Bleeding complications alone kill about 8,000 people a year and are the No. 2 reason for medication-related ER visits, said Dr. Elizabeth Nabel, director of the National Heart, Lung, and Blood Institute. Still, warfarin is far better at preventing clots than aspirin or drugs like Plavix, which only affect part of the clotting system, she said.
But patients on warfarin must have blood drawn and tested repeatedly to see if it clots too fast or too slow, initially every week or more often.
"Most hospitals have a warfarin clinic, where people come in for adjustments," she noted.
So along with the Food and Drug Administration, her institute now is planning one or two large studies on personalizing warfarin dosing. The FDA also is poised to alter the package insert for warfarin to note that gene variations in some patients mean they need a lower dose than normal.
Meanwhile, five Harvard Medical School teaching hospitals just began a study including 500 warfarin patients to try to boost the percentage getting the optimal dose. Only about 60 percent do now, said Dr. Samuel Goldhaber, a Harvard cardiologist and professor.
At the Marshfield Clinic Research Foundation in Wisconsin, a new study will compare results for 250 patients getting warfarin through standard trial and error with 250 getting doses that are genetically based, said Dr. Michael Caldwell, who started the personalized medicine program there in 2000.
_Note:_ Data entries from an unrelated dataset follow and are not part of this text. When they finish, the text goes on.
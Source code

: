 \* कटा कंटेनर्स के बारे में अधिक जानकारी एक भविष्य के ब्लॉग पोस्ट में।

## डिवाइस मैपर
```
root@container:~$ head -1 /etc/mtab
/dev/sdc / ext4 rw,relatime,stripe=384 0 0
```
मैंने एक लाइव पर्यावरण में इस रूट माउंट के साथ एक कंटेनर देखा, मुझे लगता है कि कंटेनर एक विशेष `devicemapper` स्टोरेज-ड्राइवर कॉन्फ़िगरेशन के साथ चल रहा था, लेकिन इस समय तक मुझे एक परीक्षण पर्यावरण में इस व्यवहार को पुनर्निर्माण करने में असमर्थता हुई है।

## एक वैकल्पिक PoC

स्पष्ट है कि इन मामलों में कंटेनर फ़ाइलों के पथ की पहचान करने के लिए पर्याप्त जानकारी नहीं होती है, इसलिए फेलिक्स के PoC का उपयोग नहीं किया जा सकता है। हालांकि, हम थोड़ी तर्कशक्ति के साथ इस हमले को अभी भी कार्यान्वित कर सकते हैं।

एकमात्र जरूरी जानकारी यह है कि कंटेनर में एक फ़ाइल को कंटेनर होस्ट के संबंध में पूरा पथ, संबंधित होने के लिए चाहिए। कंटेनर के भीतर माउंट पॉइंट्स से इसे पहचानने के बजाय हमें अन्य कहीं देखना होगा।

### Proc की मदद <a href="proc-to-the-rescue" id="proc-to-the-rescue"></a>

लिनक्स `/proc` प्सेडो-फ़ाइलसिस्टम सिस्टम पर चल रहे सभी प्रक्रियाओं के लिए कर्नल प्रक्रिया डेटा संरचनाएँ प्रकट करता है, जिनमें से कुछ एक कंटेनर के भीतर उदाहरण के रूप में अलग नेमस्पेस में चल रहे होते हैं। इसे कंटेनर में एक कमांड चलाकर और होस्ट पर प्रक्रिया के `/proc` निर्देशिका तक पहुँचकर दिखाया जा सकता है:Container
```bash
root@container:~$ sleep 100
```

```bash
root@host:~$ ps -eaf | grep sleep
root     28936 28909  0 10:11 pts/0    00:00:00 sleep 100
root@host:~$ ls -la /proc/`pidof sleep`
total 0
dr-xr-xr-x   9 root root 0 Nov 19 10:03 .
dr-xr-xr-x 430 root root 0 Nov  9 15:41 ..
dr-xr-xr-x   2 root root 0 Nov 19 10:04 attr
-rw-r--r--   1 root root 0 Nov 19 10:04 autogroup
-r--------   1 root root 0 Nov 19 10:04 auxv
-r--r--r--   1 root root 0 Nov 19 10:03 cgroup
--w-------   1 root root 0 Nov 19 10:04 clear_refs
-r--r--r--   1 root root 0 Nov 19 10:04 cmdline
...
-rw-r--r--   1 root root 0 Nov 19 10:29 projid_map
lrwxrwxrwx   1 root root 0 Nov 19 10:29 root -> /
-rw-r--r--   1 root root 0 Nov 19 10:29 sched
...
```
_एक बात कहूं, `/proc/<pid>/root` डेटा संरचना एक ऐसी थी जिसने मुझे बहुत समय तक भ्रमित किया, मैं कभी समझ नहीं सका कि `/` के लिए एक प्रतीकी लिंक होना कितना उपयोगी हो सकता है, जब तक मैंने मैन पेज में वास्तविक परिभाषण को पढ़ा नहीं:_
And in the one-year Medco project, DNA from more than 1,000 patients' blood samples will be shipped to the Mayo Clinic, which will do the genetic testing and send the results directly to the patient's doctor. Medco, which manages prescription benefits for one in five Americans, plans to use the results to speed up adoption of the strategy, according to Epstein.
The studies will produce different, but complementary information that can be pooled for a complete picture, Goldhaber said.
Dr. Franklyn Prendergast, director of Mayo's Center for Individualized Medicine, cautioned against assuming the results will be positive, because blood-clotting is a very complicated process.